> **ASSIGNMENT**
Which lines in the records below contain the word "facing"? Copy each of them.

> **DATASET**

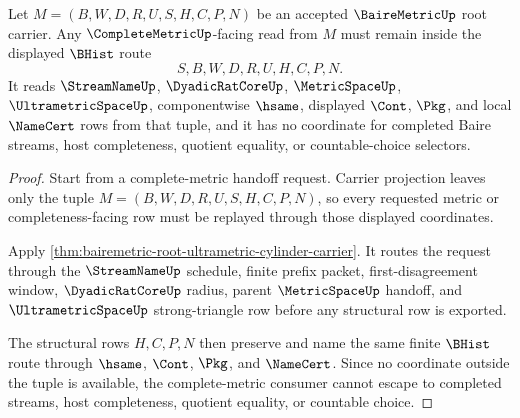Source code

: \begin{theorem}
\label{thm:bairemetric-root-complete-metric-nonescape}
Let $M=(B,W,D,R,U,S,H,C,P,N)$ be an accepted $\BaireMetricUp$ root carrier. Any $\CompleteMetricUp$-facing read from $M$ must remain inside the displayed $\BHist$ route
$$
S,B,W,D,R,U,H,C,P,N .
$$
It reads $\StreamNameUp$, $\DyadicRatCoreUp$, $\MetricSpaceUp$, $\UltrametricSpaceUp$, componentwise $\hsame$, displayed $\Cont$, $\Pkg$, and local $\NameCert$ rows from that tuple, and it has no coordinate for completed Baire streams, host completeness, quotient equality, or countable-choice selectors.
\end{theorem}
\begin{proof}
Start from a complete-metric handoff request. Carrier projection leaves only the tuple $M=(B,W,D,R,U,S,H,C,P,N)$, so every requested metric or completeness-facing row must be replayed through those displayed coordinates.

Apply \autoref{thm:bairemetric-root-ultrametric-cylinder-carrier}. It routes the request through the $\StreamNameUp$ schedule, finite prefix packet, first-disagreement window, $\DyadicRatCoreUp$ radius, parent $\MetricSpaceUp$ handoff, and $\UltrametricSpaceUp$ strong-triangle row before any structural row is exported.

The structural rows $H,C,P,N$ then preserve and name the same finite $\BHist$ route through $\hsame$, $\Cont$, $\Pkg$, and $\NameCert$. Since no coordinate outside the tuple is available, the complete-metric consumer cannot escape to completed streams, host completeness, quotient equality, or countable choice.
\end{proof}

> **SOLVED EXERCISE**
Let $M=(B,W,D,R,U,S,H,C,P,N)$ be an accepted $\BaireMetricUp$ root carrier. Any $\CompleteMetricUp$-facing read from $M$ must remain inside the displayed $\BHist$ route
Start from a complete-metric handoff request. Carrier projection leaves only the tuple $M=(B,W,D,R,U,S,H,C,P,N)$, so every requested metric or completeness-facing row must be replayed through those displayed coordinates.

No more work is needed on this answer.